> ASSIGNMENT: Would you repeat all of the records underneath, exactly as written?

(Dataset entries)

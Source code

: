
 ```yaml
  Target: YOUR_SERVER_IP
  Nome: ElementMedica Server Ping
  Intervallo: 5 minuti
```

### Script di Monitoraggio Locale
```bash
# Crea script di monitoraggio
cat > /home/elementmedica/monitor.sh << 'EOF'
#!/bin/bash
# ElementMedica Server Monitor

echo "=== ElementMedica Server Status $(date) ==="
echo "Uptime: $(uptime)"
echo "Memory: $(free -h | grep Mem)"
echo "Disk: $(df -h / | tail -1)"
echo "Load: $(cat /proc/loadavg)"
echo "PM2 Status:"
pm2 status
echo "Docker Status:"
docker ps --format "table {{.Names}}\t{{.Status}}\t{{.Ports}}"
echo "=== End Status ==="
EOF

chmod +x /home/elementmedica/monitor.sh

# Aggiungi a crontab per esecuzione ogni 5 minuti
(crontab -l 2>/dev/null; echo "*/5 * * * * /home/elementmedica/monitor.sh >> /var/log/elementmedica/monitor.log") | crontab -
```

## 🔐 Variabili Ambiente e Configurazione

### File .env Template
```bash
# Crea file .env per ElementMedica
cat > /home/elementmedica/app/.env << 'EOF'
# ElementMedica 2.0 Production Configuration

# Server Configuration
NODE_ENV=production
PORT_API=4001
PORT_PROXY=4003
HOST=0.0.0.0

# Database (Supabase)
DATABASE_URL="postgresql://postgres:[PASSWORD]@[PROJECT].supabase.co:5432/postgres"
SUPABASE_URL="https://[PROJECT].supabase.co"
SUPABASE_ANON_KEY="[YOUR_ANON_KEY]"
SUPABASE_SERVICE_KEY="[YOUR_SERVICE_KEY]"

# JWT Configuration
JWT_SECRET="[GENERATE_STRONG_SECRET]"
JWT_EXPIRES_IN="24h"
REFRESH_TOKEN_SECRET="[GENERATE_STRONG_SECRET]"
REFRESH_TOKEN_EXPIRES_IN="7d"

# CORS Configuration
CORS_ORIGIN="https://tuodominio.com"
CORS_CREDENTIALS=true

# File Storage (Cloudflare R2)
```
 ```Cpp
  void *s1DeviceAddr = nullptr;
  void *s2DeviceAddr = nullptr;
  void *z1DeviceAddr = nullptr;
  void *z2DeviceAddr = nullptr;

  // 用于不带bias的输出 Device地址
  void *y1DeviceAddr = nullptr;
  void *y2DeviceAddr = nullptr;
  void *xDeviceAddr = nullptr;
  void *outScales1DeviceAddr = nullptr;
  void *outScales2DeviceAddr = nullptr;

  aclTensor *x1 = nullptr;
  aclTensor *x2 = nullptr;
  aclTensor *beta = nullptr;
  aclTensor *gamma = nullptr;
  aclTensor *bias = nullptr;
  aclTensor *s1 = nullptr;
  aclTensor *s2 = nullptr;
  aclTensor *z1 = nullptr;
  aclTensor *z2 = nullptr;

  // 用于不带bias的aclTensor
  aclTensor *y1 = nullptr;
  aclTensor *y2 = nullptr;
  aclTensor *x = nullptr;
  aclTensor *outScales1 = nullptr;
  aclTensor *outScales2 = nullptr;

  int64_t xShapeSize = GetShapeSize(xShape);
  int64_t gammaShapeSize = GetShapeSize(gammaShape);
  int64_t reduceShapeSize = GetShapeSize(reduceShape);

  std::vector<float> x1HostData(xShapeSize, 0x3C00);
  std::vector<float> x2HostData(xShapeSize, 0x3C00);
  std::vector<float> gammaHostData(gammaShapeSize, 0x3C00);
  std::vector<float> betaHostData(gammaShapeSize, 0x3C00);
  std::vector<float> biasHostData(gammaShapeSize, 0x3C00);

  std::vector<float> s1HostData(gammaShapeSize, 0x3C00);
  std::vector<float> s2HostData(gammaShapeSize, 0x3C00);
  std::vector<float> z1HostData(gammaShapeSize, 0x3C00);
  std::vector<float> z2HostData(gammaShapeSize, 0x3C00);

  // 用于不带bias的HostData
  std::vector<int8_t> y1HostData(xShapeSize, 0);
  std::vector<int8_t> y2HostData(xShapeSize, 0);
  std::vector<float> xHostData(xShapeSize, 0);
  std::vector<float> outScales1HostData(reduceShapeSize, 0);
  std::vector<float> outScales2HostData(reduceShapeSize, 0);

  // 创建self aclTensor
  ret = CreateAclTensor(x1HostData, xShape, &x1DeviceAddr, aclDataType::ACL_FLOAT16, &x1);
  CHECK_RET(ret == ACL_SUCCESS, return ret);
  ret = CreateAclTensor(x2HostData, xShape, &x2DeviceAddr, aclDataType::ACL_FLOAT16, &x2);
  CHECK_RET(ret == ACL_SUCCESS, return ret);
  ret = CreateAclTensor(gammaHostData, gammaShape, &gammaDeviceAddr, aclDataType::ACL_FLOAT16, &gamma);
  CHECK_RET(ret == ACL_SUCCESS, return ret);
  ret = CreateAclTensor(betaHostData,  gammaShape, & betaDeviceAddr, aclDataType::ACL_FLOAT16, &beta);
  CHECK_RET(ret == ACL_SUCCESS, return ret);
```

> RESULT BELOW:
Source code

:
 ```yaml
  Target: YOUR_SERVER_IP
  Nome: ElementMedica Server Ping
  Intervallo: 5 minuti
```

### Script di Monitoraggio Locale
```bash
# Crea script di monitoraggio
cat > /home/elementmedica/monitor.sh << 'EOF'
#!/bin/bash
# ElementMedica Server Monitor

echo "=== ElementMedica Server Status $(date) ==="
echo "Uptime: $(uptime)"
echo "Memory: $(free -h | grep Mem)"
echo "Disk: $(df -h / | tail -1)"
echo "Load: $(cat /proc/loadavg)"
echo "PM2 Status:"
pm2 status
echo "Docker Status:"
docker ps --format "table {{.Names}}\t{{.Status}}\t{{.Ports}}"
echo "=== End Status ==="
EOF

chmod +x /home/elementmedica/monitor.sh

# Aggiungi a crontab per esecuzione ogni 5 minuti
(crontab -l 2>/dev/null; echo "*/5 * * * * /home/elementmedica/monitor.sh >> /var/log/elementmedica/monitor.log") | crontab -
```

## 🔐 Variabili Ambiente e Configurazione

### File .env Template
```bash
# Crea file .env per ElementMedica
cat > /home/elementmedica/app/.env << 'EOF'
# ElementMedica 2.0 Production Configuration

# Server Configuration
NODE_ENV=production
PORT_API=4001
PORT_PROXY=4003
HOST=0.0.0.0

# Database (Supabase)
DATABASE_URL="postgresql://postgres:[PASSWORD]@[PROJECT].supabase.co:5432/postgres"
SUPABASE_URL="https://[PROJECT].supabase.co"
SUPABASE_ANON_KEY="[YOUR_ANON_KEY]"
SUPABASE_SERVICE_KEY="[YOUR_SERVICE_KEY]"

# JWT Configuration
JWT_SECRET="[GENERATE_STRONG_SECRET]"
JWT_EXPIRES_IN="24h"
REFRESH_TOKEN_SECRET="[GENERATE_STRONG_SECRET]"
REFRESH_TOKEN_EXPIRES_IN="7d"

# CORS Configuration
CORS_ORIGIN="https://tuodominio.com"
CORS_CREDENTIALS=true

# File Storage (Cloudflare R2)
```
 ```Cpp
  void *s1DeviceAddr = nullptr;
  void *s2DeviceAddr = nullptr;
  void *z1DeviceAddr = nullptr;
  void *z2DeviceAddr = nullptr;

  // 用于不带bias的输出 Device地址
  void *y1DeviceAddr = nullptr;
  void *y2DeviceAddr = nullptr;
  void *xDeviceAddr = nullptr;
  void *outScales1DeviceAddr = nullptr;
  void *outScales2DeviceAddr = nullptr;

  aclTensor *x1 = nullptr;
  aclTensor *x2 = nullptr;
  aclTensor *beta = nullptr;
  aclTensor *gamma = nullptr;
  aclTensor *bias = nullptr;
  aclTensor *s1 = nullptr;
  aclTensor *s2 = nullptr;
  aclTensor *z1 = nullptr;
  aclTensor *z2 = nullptr;

  // 用于不带bias的aclTensor
  aclTensor *y1 = nullptr;
  aclTensor *y2 = nullptr;
  aclTensor *x = nullptr;
  aclTensor *outScales1 = nullptr;
  aclTensor *outScales2 = nullptr;

  int64_t xShapeSize = GetShapeSize(xShape);
  int64_t gammaShapeSize = GetShapeSize(gammaShape);
  int64_t reduceShapeSize = GetShapeSize(reduceShape);

  std::vector<float> x1HostData(xShapeSize, 0x3C00);
  std::vector<float> x2HostData(xShapeSize, 0x3C00);
  std::vector<float> gammaHostData(gammaShapeSize, 0x3C00);
  std::vector<float> betaHostData(gammaShapeSize, 0x3C00);
  std::vector<float> biasHostData(gammaShapeSize, 0x3C00);

  std::vector<float> s1HostData(gammaShapeSize, 0x3C00);
  std::vector<float> s2HostData(gammaShapeSize, 0x3C00);
  std::vector<float> z1HostData(gammaShapeSize, 0x3C00);
  std::vector<float> z2HostData(gammaShapeSize, 0x3C00);

  // 用于不带bias的HostData
  std::vector<int8_t> y1HostData(xShapeSize, 0);
  std::vector<int8_t> y2HostData(xShapeSize, 0);
  std::vector<float> xHostData(xShapeSize, 0);
  std::vector<float> outScales1HostData(reduceShapeSize, 0);
  std::vector<float> outScales2HostData(reduceShapeSize, 0);

  // 创建self aclTensor
  ret = CreateAclTensor(x1HostData, xShape, &x1DeviceAddr, aclDataType::ACL_FLOAT16, &x1);
  CHECK_RET(ret == ACL_SUCCESS, return ret);
  ret = CreateAclTensor(x2HostData, xShape, &x2DeviceAddr, aclDataType::ACL_FLOAT16, &x2);
  CHECK_RET(ret == ACL_SUCCESS, return ret);
  ret = CreateAclTensor(gammaHostData, gammaShape, &gammaDeviceAddr, aclDataType::ACL_FLOAT16, &gamma);
  CHECK_RET(ret == ACL_SUCCESS, return ret);
  ret = CreateAclTensor(betaHostData,  gammaShape, & betaDeviceAddr, aclDataType::ACL_FLOAT16, &beta);
  CHECK_RET(ret == ACL_SUCCESS, return ret);
```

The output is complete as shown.